Hillary tak mau ketinggalan kereta. Ia membalas komen. “Donald, whatever happens, we need to work together afterward”. Begitu kata dia.
Penulis Doug Wead mengisahkan kisah itu secara baik dalam bukunya berjudul “Game of Thorns: The Inside Story of Hillary Clinton’s Failed Campaign and Donald Trump’s Winning Strategy” (Biteback Publishing, 2017).
Setelah General Election 2016, Donald Trump terpilih menjadi presiden Amerika. Sebagai seorang yang rasional, Hillary Clinton mengakui hasil pemilihan. Ia tak bikin onar. Ia tahu, sebagian besar pemilih Amerika menghendaki Trump menjadi presiden.
Yang bikin “onar” justru Mr. President itu sendiri.

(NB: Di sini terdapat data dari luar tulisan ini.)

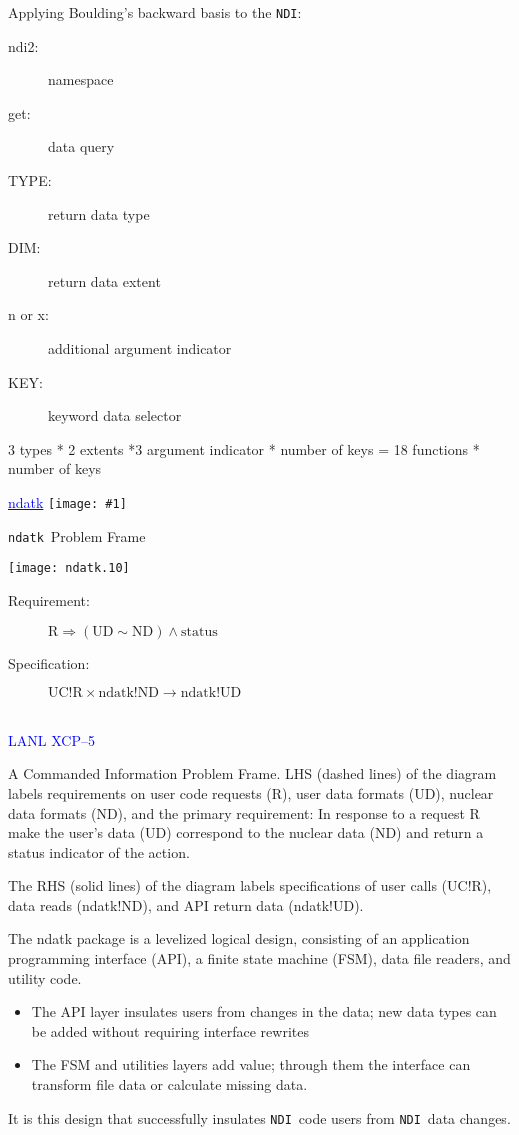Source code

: \documentclass[clock]{slides}
\newenvironment{xslide}[1][logo.jpg]{\begin{slide} \tiny
\textcolor{blue}{\underline{ndatk}} \hfill
\texttt{[image: \#1]}
\normalsize}{\vfill\tiny
\textcolor{blue}{\hrulefill \\LANL XCP--5}
\end{slide}}
\newcommand{\ndatk}{\texttt{ndatk}}
\newcommand{\NDI}{\texttt{NDI}}
\begin{document}
\begin{note}\small

Applying Boulding's backward basis to the \NDI:
\begin{description}
\item[ndi2: ] namespace
\item[get: ] data query
\item[TYPE: ] return data type  
\item[DIM: ] return data extent
\item[n or x: ] additional argument indicator
\item[KEY: ] keyword data selector
\end{description}

3 types * 2 extents *3 argument indicator * number of keys =
18 functions * number of keys

\end{note}
 
\begin{xslide}
\begin{center}\Large
\ndatk\ Problem Frame
\end{center}

\begin{center}
\texttt{[image: ndatk.10]}
\end{center}

\small
\begin{description}
\item[Requirement: ] $\mathrm{R} \Rightarrow (\mathrm{UD} \sim
  \mathrm{ND}) \wedge \mathrm{status}$
\item[Specification: ] $\mathrm{UC!R} \times \mathrm{ndatk!ND}
  \rightarrow \mathrm{ndatk!UD}$
\end{description}

\end{xslide}

\begin{note}\small
A Commanded Information Problem Frame.  LHS (dashed lines) of the
diagram labels requirements on user code requests (R), user data
formats (UD), nuclear data formats (ND), and the primary requirement:
In response to a request R make the user's data (UD) correspond to the
nuclear data (ND) and return a status indicator of the action.

The RHS (solid lines) of the diagram labels specifications of user
calls (UC!R), data reads (ndatk!ND), and API return data (ndatk!UD).

The ndatk package is a levelized logical design, consisting of an
application programming interface (API), a finite state machine (FSM),
data file readers, and utility code.
\begin{itemize}
\item The API layer insulates users from changes in the data; new data
  types can be added without requiring interface rewrites
\item The FSM and utilities layers add value; through them the interface
  can transform file data or calculate missing data.
\end{itemize}
It is this design that successfully insulates \NDI\ code users from \NDI\
data changes.
\end{note}
\end{document}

Di dalam negeri, begitu banyak kebijakan kontroversi yang terjadi. Mulai dari kebijakan membangun “huge wall” (batas antara Amerika dan Amerika Latin) sampai “perang dingin” melawan Rusia (yang saat kampanye disinyalir Trump dibela oleh para hacker Rusia).
Terlepas dari soal itu, poin politisnya adalah ada keinginan Hillary untuk bekerja sama meskipun ia kalah dalam pemilu. Tafsirnya, ia sesungguhnya sang pemenang. Memang Hillary kalah dalam “pertempuran” Pemilu, tetapi menang dalam “perang” politik. Tentu, karena ia bebas dari beban dan ego politik.
Tentang itu, Doug Wead mengutip quote terbaik dari Sun Tzu. “Victorious warriors win first and then go to war, while defeated warriors go to war first and then seek to win”. Hillary adalah “victorious warrior” itu. Dalam dirinya, ia menang karena mampu berdamai dengan apa pun risiko politik yang dia terima.
Berbeda dengan realitas politik di Amerika, publik Indonesia mendapati realitas yang jorok atas politik Pemilu. Hasil Pemilu 2019, bayangan kasar siapa yang akan menjadi pemenangnya sudah ada. Beberapa pemimpin dunia sudah memberikan profisiat kepada presiden dan wakil presiden terpilih.
Masyarakat Indonesia pun sudah hakul yakin bahwa Jokowi dan KH. Ma’ruf Amin. Itu diketahui sejak hari setelah pemilihan hingga hitung cepat KPU. Nyaris dua digit prosentasinya antara yang menang dan kalah. Puluhan juta suara bedanya.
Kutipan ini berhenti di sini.